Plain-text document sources

■ ■ ■ ■ ■

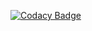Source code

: [![Codacy Badge](https://app.codacy.com/project/badge/Grade/eb3c05e9d577446e812bbebdf35c3b8f)](https://www.codacy.com/gh/FFSulli/OCP5/dashboard?utm_source=github.com&amp;utm_medium=referral&amp;utm_content=FFSulli/OCP5&amp;utm_campaign=Badge_Grade)
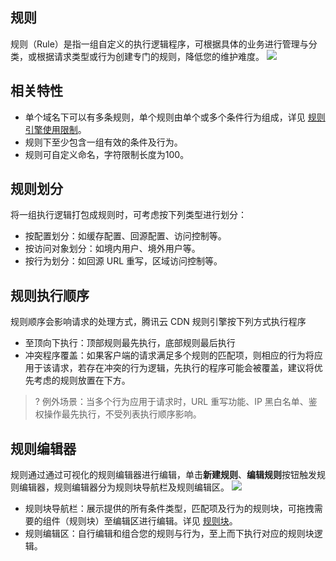 ## 规则
规则（Rule）是指一组自定义的执行逻辑程序，可根据具体的业务进行管理与分类，或根据请求类型或行为创建专门的规则，降低您的维护难度。
![](https://qcloudimg.tencent-cloud.cn/raw/0f2ec2c3b524a9e7f59dc556c6b4c116.png)

## 相关特性
- 单个域名下可以有多条规则，单个规则由单个或多个条件行为组成，详见 [规则引擎使用限制]()。
- 规则下至少包含一组有效的条件及行为。
- 规则可自定义命名，字符限制长度为100。

## 规则划分
将一组执行逻辑打包成规则时，可考虑按下列类型进行划分：
- 按配置划分：如缓存配置、回源配置、访问控制等。
- 按访问对象划分：如境内用户、境外用户等。
- 按行为划分：如回源 URL 重写，区域访问控制等。

## 规则执行顺序
规则顺序会影响请求的处理方式，腾讯云 CDN 规则引擎按下列方式执行程序
- 至顶向下执行：顶部规则最先执行，底部规则最后执行
- 冲突程序覆盖：如果客户端的请求满足多个规则的匹配项，则相应的行为将应用于该请求，若存在冲突的行为逻辑，先执行的程序可能会被覆盖，建议将优先考虑的规则放置在下方。


>? 例外场景：当多个行为应用于请求时，URL 重写功能、IP 黑白名单、鉴权操作最先执行，不受列表执行顺序影响。


## 规则编辑器
规则通过通过可视化的规则编辑器进行编辑，单击**新建规则**、**编辑规则**按钮触发规则编辑器，规则编辑器分为规则块导航栏及规则编辑区。
![](https://qcloudimg.tencent-cloud.cn/raw/f76eba8ff3bcfaa2a6e936279ca16dcf.png)

- 规则块导航栏：展示提供的所有条件类型，匹配项及行为的规则块，可拖拽需要的组件（规则块）至编辑区进行编辑。详见 [规则块](https://cloud.tencent.com/document/product/228/74435)。
- 规则编辑区：自行编辑和组合您的规则与行为，至上而下执行对应的规则块逻辑。
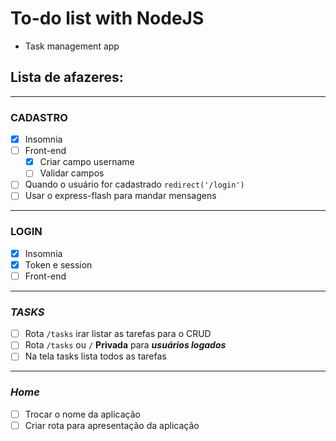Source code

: # To-do list with NodeJS
* Task management app

## Lista de afazeres:
---
### **CADASTRO**
* [x] Insomnia
* [ ] Front-end
  * [x] Criar campo username
  * [ ] Validar campos
* [ ] Quando o usuário for cadastrado `redirect('/login')`
* [ ] Usar o express-flash para mandar mensagens
---
### **LOGIN**
* [x] Insomnia
* [x] Token e session
* [ ] Front-end
---
### ***TASKS***
* [ ] Rota `/tasks` irar listar as tarefas para o CRUD
* [ ] Rota `/tasks` ou `/` **Privada** para ***usuários logados***
* [ ] Na tela tasks lista todos as tarefas
---
### ***Home***
* [ ] Trocar o nome da aplicação
* [ ] Criar rota para apresentação da aplicação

■ ■ ■ ■ ■

Your task
This task calls for the records to be copied exactly, without pictures.

Your response
Source code

: [![Codacy Badge](https://app.codacy.com/project/badge/Grade/eb3c05e9d577446e812bbebdf35c3b8f)](https://www.codacy.com/gh/FFSulli/OCP5/dashboard?utm_source=github.com&amp;utm_medium=referral&amp;utm_content=FFSulli/OCP5&amp;utm_campaign=Badge_Grade)
 ## 规则
规则（Rule）是指一组自定义的执行逻辑程序，可根据具体的业务进行管理与分类，或根据请求类型或行为创建专门的规则，降低您的维护难度。
![](https://qcloudimg.tencent-cloud.cn/raw/0f2ec2c3b524a9e7f59dc556c6b4c116.png)

## 相关特性
- 单个域名下可以有多条规则，单个规则由单个或多个条件行为组成，详见 [规则引擎使用限制]()。
- 规则下至少包含一组有效的条件及行为。
- 规则可自定义命名，字符限制长度为100。

## 规则划分
将一组执行逻辑打包成规则时，可考虑按下列类型进行划分：
- 按配置划分：如缓存配置、回源配置、访问控制等。
- 按访问对象划分：如境内用户、境外用户等。
- 按行为划分：如回源 URL 重写，区域访问控制等。

## 规则执行顺序
规则顺序会影响请求的处理方式，腾讯云 CDN 规则引擎按下列方式执行程序
- 至顶向下执行：顶部规则最先执行，底部规则最后执行
- 冲突程序覆盖：如果客户端的请求满足多个规则的匹配项，则相应的行为将应用于该请求，若存在冲突的行为逻辑，先执行的程序可能会被覆盖，建议将优先考虑的规则放置在下方。


>? 例外场景：当多个行为应用于请求时，URL 重写功能、IP 黑白名单、鉴权操作最先执行，不受列表执行顺序影响。


## 规则编辑器
规则通过通过可视化的规则编辑器进行编辑，单击**新建规则**、**编辑规则**按钮触发规则编辑器，规则编辑器分为规则块导航栏及规则编辑区。
![](https://qcloudimg.tencent-cloud.cn/raw/f76eba8ff3bcfaa2a6e936279ca16dcf.png)

- 规则块导航栏：展示提供的所有条件类型，匹配项及行为的规则块，可拖拽需要的组件（规则块）至编辑区进行编辑。详见 [规则块](https://cloud.tencent.com/document/product/228/74435)。
- 规则编辑区：自行编辑和组合您的规则与行为，至上而下执行对应的规则块逻辑。
Source code

: # To-do list with NodeJS
* Task management app

## Lista de afazeres:
---
### **CADASTRO**
* [x] Insomnia
* [ ] Front-end
  * [x] Criar campo username
  * [ ] Validar campos
* [ ] Quando o usuário for cadastrado `redirect('/login')`
* [ ] Usar o express-flash para mandar mensagens
---
### **LOGIN**
* [x] Insomnia
* [x] Token e session
* [ ] Front-end
---
### ***TASKS***
* [ ] Rota `/tasks` irar listar as tarefas para o CRUD
* [ ] Rota `/tasks` ou `/` **Privada** para ***usuários logados***
* [ ] Na tela tasks lista todos as tarefas
---
### ***Home***
* [ ] Trocar o nome da aplicação
* [ ] Criar rota para apresentação da aplicação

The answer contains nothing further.